■ **YOUR OBJECTIVE**:
Once you have checked the records that follow, state how many of their lines hold "datasource", giving the number only.

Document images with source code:
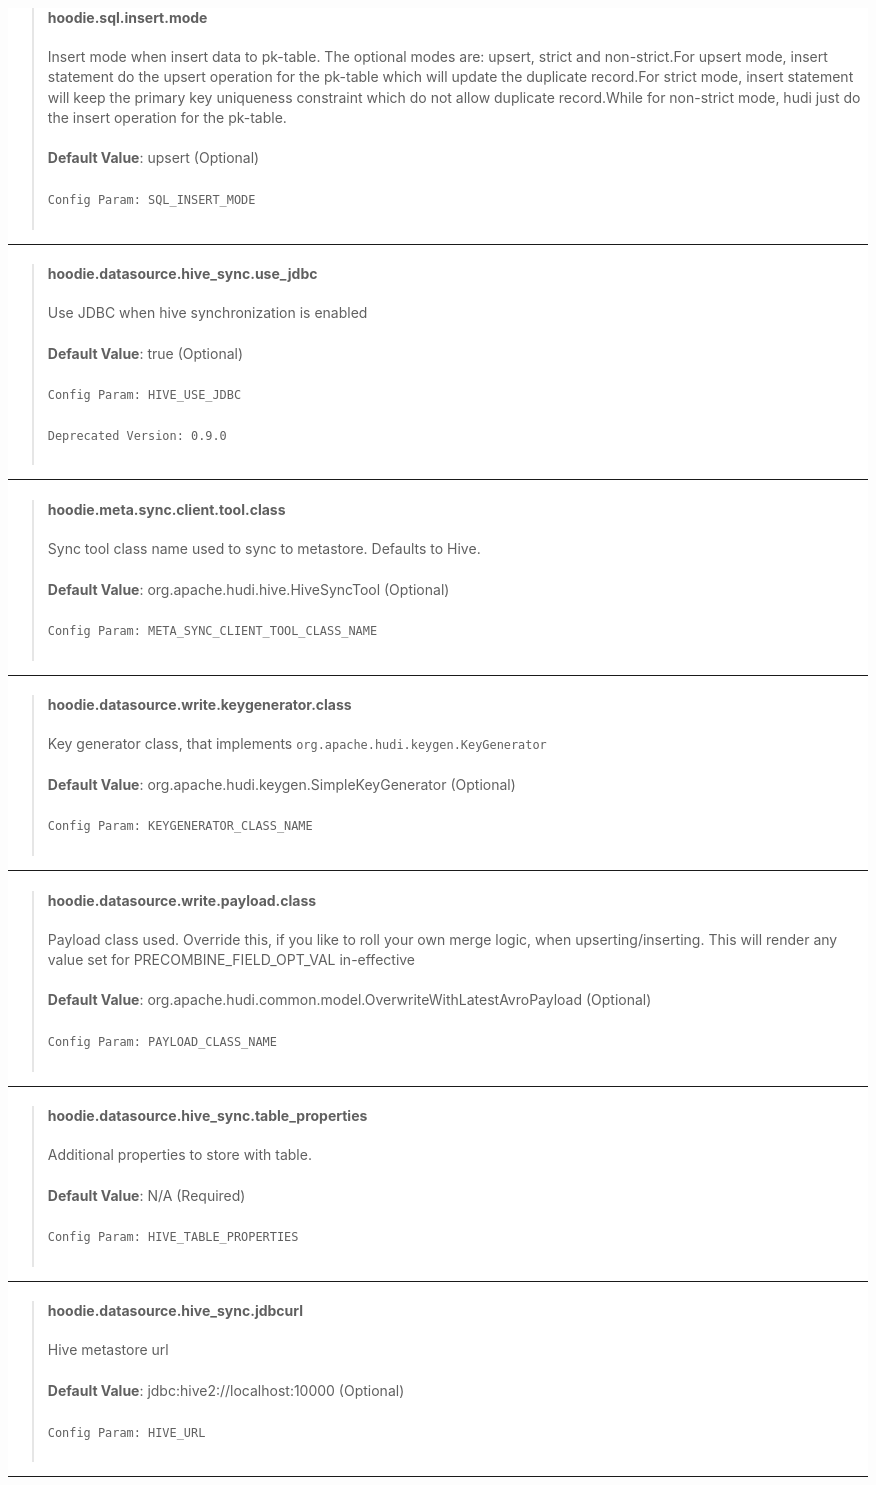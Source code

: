 
> #### hoodie.sql.insert.mode
> Insert mode when insert data to pk-table. The optional modes are: upsert, strict and non-strict.For upsert mode, insert statement do the upsert operation for the pk-table which will update the duplicate record.For strict mode, insert statement will keep the primary key uniqueness constraint which do not allow duplicate record.While for non-strict mode, hudi just do the insert operation for the pk-table.<br></br>
> **Default Value**: upsert (Optional)<br></br>
> `Config Param: SQL_INSERT_MODE`<br></br>

---

> #### hoodie.datasource.hive_sync.use_jdbc
> Use JDBC when hive synchronization is enabled<br></br>
> **Default Value**: true (Optional)<br></br>
> `Config Param: HIVE_USE_JDBC`<br></br>
> `Deprecated Version: 0.9.0`<br></br>

---

> #### hoodie.meta.sync.client.tool.class
> Sync tool class name used to sync to metastore. Defaults to Hive.<br></br>
> **Default Value**: org.apache.hudi.hive.HiveSyncTool (Optional)<br></br>
> `Config Param: META_SYNC_CLIENT_TOOL_CLASS_NAME`<br></br>

---

> #### hoodie.datasource.write.keygenerator.class
> Key generator class, that implements `org.apache.hudi.keygen.KeyGenerator`<br></br>
> **Default Value**: org.apache.hudi.keygen.SimpleKeyGenerator (Optional)<br></br>
> `Config Param: KEYGENERATOR_CLASS_NAME`<br></br>

---

> #### hoodie.datasource.write.payload.class
> Payload class used. Override this, if you like to roll your own merge logic, when upserting/inserting. This will render any value set for PRECOMBINE_FIELD_OPT_VAL in-effective<br></br>
> **Default Value**: org.apache.hudi.common.model.OverwriteWithLatestAvroPayload (Optional)<br></br>
> `Config Param: PAYLOAD_CLASS_NAME`<br></br>

---

> #### hoodie.datasource.hive_sync.table_properties
> Additional properties to store with table.<br></br>
> **Default Value**: N/A (Required)<br></br>
> `Config Param: HIVE_TABLE_PROPERTIES`<br></br>

---

> #### hoodie.datasource.hive_sync.jdbcurl
> Hive metastore url<br></br>
> **Default Value**: jdbc:hive2://localhost:10000 (Optional)<br></br>
> `Config Param: HIVE_URL`<br></br>

---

■ **TASK OUTPUT**:
5